How to efficiently iterate a pandas DataFrame and increment a NumPy array on these values?

Question

My pandas/numpy is rusty, and the code I have written feels inefficient.

I'm initializing a numpy array of zeros in Python3.x, length 1000. For my purpose, these are simply integers:

import numpy as np
array_of_zeros =  np.zeros((1000, ), )

I also have the following DataFrame (which is much smaller than my actual data)

import pandas as pd
dict1 = {'start' : [100, 200, 300], 'end':[400, 500, 600]}
df = pd.DataFrame(dict1)
print(df)
##
##    start     end
## 0    100     400
## 1    200     500
## 2    300     600

The DataFrame has two columns, start and end. These values represent a range of values, i.e. start will always be a smaller integer than end. Above, we see the first row has the range 100-400, next is 200-500, and then 300-600.

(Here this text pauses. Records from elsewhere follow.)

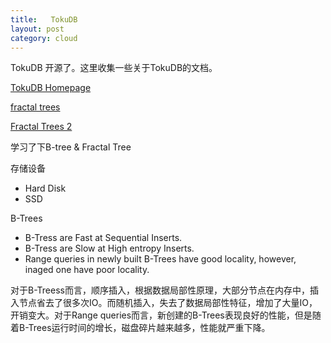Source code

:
 ```yaml
---
title:   TokuDB
layout: post
category: cloud
---
```

<p> TokuDB 开源了。这里收集一些关于TokuDB的文档。</p>

[TokuDB Homepage](http://www.tokutek.com/2013/04/announcing-tokudb-v7-open-source-and-more/ "Announcing TokuDB v7: Open Source and More")

[fractal trees](http://tokutek.com/downloads/mysqluc-2010-fractal-trees.pdf "fractal trees")

[Fractal Trees 2](http://www.bnl.gov/csc/seminars/abstracts/Bender_Presentation.pdf "fractal trees")

<p> 学习了下B-tree & Fractal Tree </p>

<p> 存储设备 </p>
<ul>
<li> Hard Disk </li>
<li> SSD </li>
</ul>

<p> B-Trees </p>
<ul>
<li> B-Tress are Fast at Sequential Inserts. </li>
<li> B-Tress are Slow at High entropy  Inserts. </li>
<li> Range queries in newly built B-Trees have good locality, however, inaged one have poor locality. </li>
</ul>

<p> 对于B-Treess而言，顺序插入，根据数据局部性原理，大部分节点在内存中，插入节点省去了很多次IO。而随机插入，失去了数据局部性特征，增加了大量IO，开销变大。对于Range queries而言，新创建的B-Trees表现良好的性能，但是随着B-Trees运行时间的增长，磁盘碎片越来越多，性能就严重下降。</p>
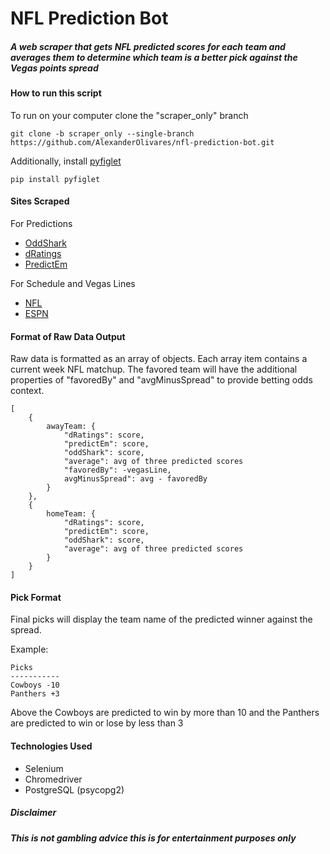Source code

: # NFL Prediction Bot

##### A web scraper that gets NFL predicted scores for each team and averages them to determine which team is a better pick against the Vegas points spread

#### How to run this script

To run on your computer clone the "scraper_only" branch

```
git clone -b scraper_only --single-branch https://github.com/AlexanderOlivares/nfl-prediction-bot.git
```

Additionally, install [pyfiglet](https://pypi.org/project/pyfiglet/0.7/)

```
pip install pyfiglet
```

#### Sites Scraped

For Predictions

- [OddShark](https://www.oddsshark.com/)
- [dRatings](https://www.dratings.com/)
- [PredictEm](https://www.predictem.com/)

For Schedule and Vegas Lines

- [NFL](https://www.nfl.com/)
- [ESPN](https://www.espn.com/)

#### Format of Raw Data Output

Raw data is formatted as an array of objects. Each array item contains a current week NFL matchup. The favored team will have the additional properties of "favoredBy" and "avgMinusSpread" to provide betting odds context.

```
[
 	{
		awayTeam: {
			"dRatings": score,
			"predictEm": score,
			"oddShark": score,
			"average": avg of three predicted scores
			"favoredBy": -vegasLine,
			avgMinusSpread": avg - favoredBy
		}
 	},
 	{
		homeTeam: {
			"dRatings": score,
			"predictEm": score,
			"oddShark": score,
			"average": avg of three predicted scores
		}
 	}
]
```

#### Pick Format

Final picks will display the team name of the predicted winner against the spread.

Example:

```
Picks
-----------
Cowboys -10
Panthers +3
```

Above the Cowboys are predicted to win by more than 10 and the Panthers are predicted to win or lose by less than 3

#### Technologies Used

- Selenium
- Chromedriver
- PostgreSQL (psycopg2)

##### Disclaimer

**_This is not gambling advice this is for entertainment purposes only_**
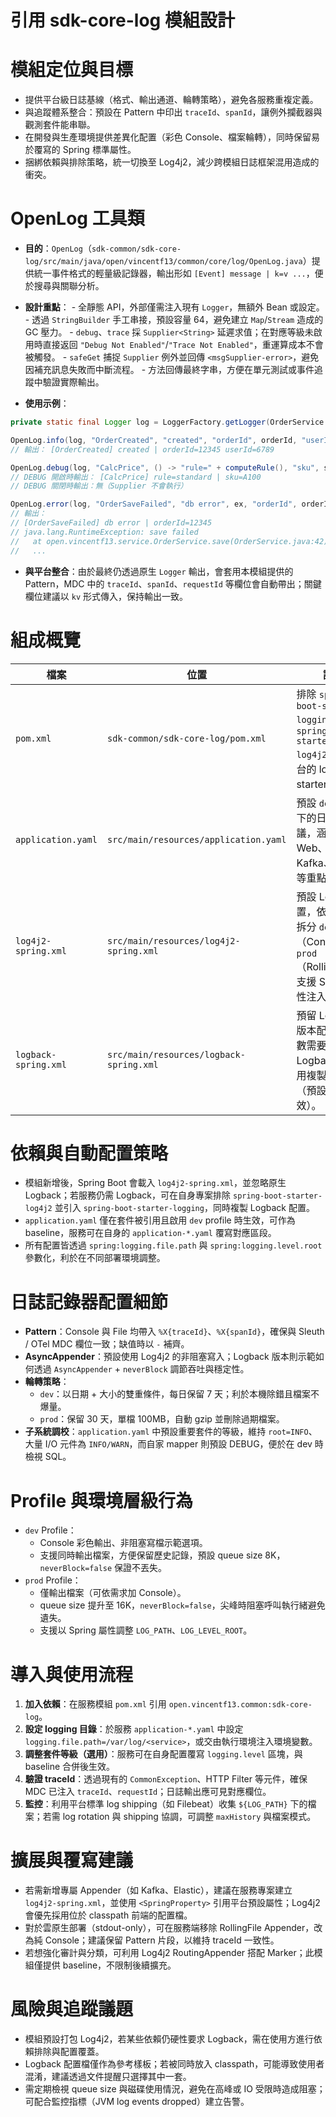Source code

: # 引用 sdk-core-log 模組設計

# 模組定位與目標
- 提供平台級日誌基線（格式、輸出通道、輪轉策略），避免各服務重複定義。
- 與追蹤體系整合：預設在 Pattern 中印出 `traceId`、`spanId`，讓例外攔截器與觀測套件能串聯。
- 在開發與生產環境提供差異化配置（彩色 Console、檔案輪轉），同時保留易於覆寫的 Spring 標準屬性。
- 捆綁依賴與排除策略，統一切換至 Log4j2，減少跨模組日誌框架混用造成的衝突。

# OpenLog 工具類
- **目的**：`OpenLog`（`sdk-common/sdk-core-log/src/main/java/open/vincentf13/common/core/log/OpenLog.java`）提供統一事件格式的輕量級記錄器，輸出形如 `[Event] message | k=v ...`，便於搜尋與關聯分析。
- **設計重點**：
	  - 全靜態 API，外部僅需注入現有 `Logger`，無額外 Bean 或設定。
	  - 透過 `StringBuilder` 手工串接，預設容量 64，避免建立 `Map`/`Stream` 造成的 GC 壓力。
	  - `debug`、`trace` 採 `Supplier<String>` 延遲求值；在對應等級未啟用時直接返回 `"Debug Not Enabled"`/`"Trace Not Enabled"`，重運算成本不會被觸發。
	  - `safeGet` 捕捉 `Supplier` 例外並回傳 `<msgSupplier-error>`，避免因補充訊息失敗而中斷流程。
	  - 方法回傳最終字串，方便在單元測試或事件追蹤中驗證實際輸出。

- **使用示例**：

```java
private static final Logger log = LoggerFactory.getLogger(OrderService.class);

OpenLog.info(log, "OrderCreated", "created", "orderId", orderId, "userId", userId);
// 輸出： [OrderCreated] created | orderId=12345 userId=6789

OpenLog.debug(log, "CalcPrice", () -> "rule=" + computeRule(), "sku", skuCode);
// DEBUG 開啟時輸出： [CalcPrice] rule=standard | sku=A100
// DEBUG 關閉時輸出：無（Supplier 不會執行）

OpenLog.error(log, "OrderSaveFailed", "db error", ex, "orderId", orderId);
// 輸出：
// [OrderSaveFailed] db error | orderId=12345
// java.lang.RuntimeException: save failed
//   at open.vincentf13.service.OrderService.save(OrderService.java:42)
//   ...
```
- **與平台整合**：由於最終仍透過原生 `Logger` 輸出，會套用本模組提供的 Pattern，MDC 中的 `traceId`、`spanId`、`requestId` 等欄位會自動帶出；關鍵欄位建議以 `kv` 形式傳入，保持輸出一致。


# 組成概覽
| 檔案 | 位置 | 說明 |
| --- | --- | --- |
| `pom.xml` | `sdk-common/sdk-core-log/pom.xml` | 排除 `spring-boot-starter-logging`，改用 `spring-boot-starter-log4j2`，作為平台的 logging starter。 |
| `application.yaml` | `src/main/resources/application.yaml` | 預設 `dev` profile 下的日誌等級建議，涵蓋 Web、資料層、Kafka、Redis 等重點套件。 |
| `log4j2-spring.xml` | `src/main/resources/log4j2-spring.xml` | 預設 Log4j2 配置，依 profile 拆分 `dev`（Console）與 `prod`（RollingFile），支援 Spring 屬性注入。 |
| `logback-spring.xml` | `src/main/resources/logback-spring.xml` | 預留 Logback 版本配置，供少數需要沿用 Logback 的應用複製或參考（預設不會生效）。 |

# 依賴與自動配置策略
- 模組新增後，Spring Boot 會載入 `log4j2-spring.xml`，並忽略原生 Logback；若服務仍需 Logback，可在自身專案排除 `spring-boot-starter-log4j2` 並引入 `spring-boot-starter-logging`，同時複製 Logback 配置。
- `application.yaml` 僅在套件被引用且啟用 `dev` profile 時生效，可作為 baseline，服務可在自身的 `application-*.yaml` 覆寫對應區段。
- 所有配置皆透過 `spring:logging.file.path` 與 `spring:logging.level.root` 參數化，利於在不同部署環境調整。

# 日誌記錄器配置細節
- **Pattern**：Console 與 File 均帶入 `%X{traceId}`、`%X{spanId}`，確保與 Sleuth / OTel MDC 欄位一致；缺值時以 `-` 補齊。
- **AsyncAppender**：預設使用 Log4j2 的非阻塞寫入；Logback 版本則示範如何透過 `AsyncAppender` + `neverBlock` 調節吞吐與穩定性。
- **輪轉策略**：
  - `dev`：以日期 + 大小的雙重條件，每日保留 7 天；利於本機除錯且檔案不爆量。
  - `prod`：保留 30 天，單檔 100MB，自動 gzip 並刪除過期檔案。
- **子系統調校**：`application.yaml` 中預設重要套件的等級，維持 `root=INFO`、大量 I/O 元件為 `INFO/WARN`，而自家 mapper 則預設 DEBUG，便於在 dev 時檢視 SQL。

# Profile 與環境層級行為
- `dev` Profile：
  - Console 彩色輸出、非阻塞寫檔示範選項。
  - 支援同時輸出檔案，方便保留歷史記錄，預設 queue size 8K，`neverBlock=false` 保證不丟失。
- `prod` Profile：
  - 僅輸出檔案（可依需求加 Console）。
  - queue size 提升至 16K，`neverBlock=false`，尖峰時阻塞呼叫執行緒避免遺失。
  - 支援以 Spring 屬性調整 `LOG_PATH`、`LOG_LEVEL_ROOT`。

# 導入與使用流程
1. **加入依賴**：在服務模組 `pom.xml` 引用 `open.vincentf13.common:sdk-core-log`。
2. **設定 logging 目錄**：於服務 `application-*.yaml` 中設定 `logging.file.path=/var/log/<service>`，或交由執行環境注入環境變數。
3. **調整套件等級（選用）**：服務可在自身配置覆寫 `logging.level` 區塊，與 baseline 合併後生效。
4. **驗證 traceId**：透過現有的 `CommonException`、HTTP Filter 等元件，確保 MDC 已注入 `traceId`、`requestId`；日誌輸出應可見對應欄位。
5. **監控**：利用平台標準 log shipping（如 Filebeat）收集 `${LOG_PATH}` 下的檔案；若需 log rotation 與 shipping 協調，可調整 `maxHistory` 與檔案模式。

# 擴展與覆寫建議
- 若需新增專屬 Appender（如 Kafka、Elastic），建議在服務專案建立 `log4j2-spring.xml`，並使用 `<SpringProperty>` 引用平台預設屬性；Log4j2 會優先採用位於 classpath 前端的配置檔。
- 對於雲原生部署（stdout-only），可在服務端移除 RollingFile Appender，改為純 Console；建議保留 Pattern 片段，以維持 traceId 一致性。
- 若想強化審計與分類，可利用 Log4j2 RoutingAppender 搭配 Marker；此模組僅提供 baseline，不限制後續擴充。

# 風險與追蹤議題
- 模組預設打包 Log4j2，若某些依賴仍硬性要求 Logback，需在使用方進行依賴排除與配置覆蓋。
- Logback 配置檔僅作為參考樣板；若被同時放入 classpath，可能導致使用者混淆，建議透過文件提醒只選擇其中一套。
- 需定期檢視 queue size 與磁碟使用情況，避免在高峰或 IO 受限時造成阻塞；可配合監控指標（JVM log events dropped）建立告警。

My goal is to iterate through the pandas DataFrame row by row, and increment the numpy array array_of_zeros based on these index positions. So, if there is a row in the dataframe of 10 to 20, I would like to increment the zero by +1 for the indices 10-20.

Here is the code which does what I would like:

import numpy as np
array_of_zeros =  np.zeros((1000, ), )

import pandas as pd
dict1 = {'start' : [100, 200, 300], 'end':[400, 500, 600]}
df = pd.DataFrame(dict1)
print(df)

for idx, row in df.iterrows():
    for i in range(int(row.start), int(row.end)+1):
        array_of_zeros[i]+=1

And it works!

print(array_of_zeros[15])
## output: 0.0
print(array_of_zeros[600])
## output: 1.0
print(array_of_zeros[400])
## output: 3.0
print(array_of_zeros[100])
## output: 1.0
print(array_of_zeros[200])
## output: 2.0

My questions: this is very clumsy code! I shouldn't be using so many for-loops with numpy arrays! This solution will be very inefficient if the input dataframe is quite large

Is there a more efficient (i.e. more numpy-based) method to avoid this for-loop?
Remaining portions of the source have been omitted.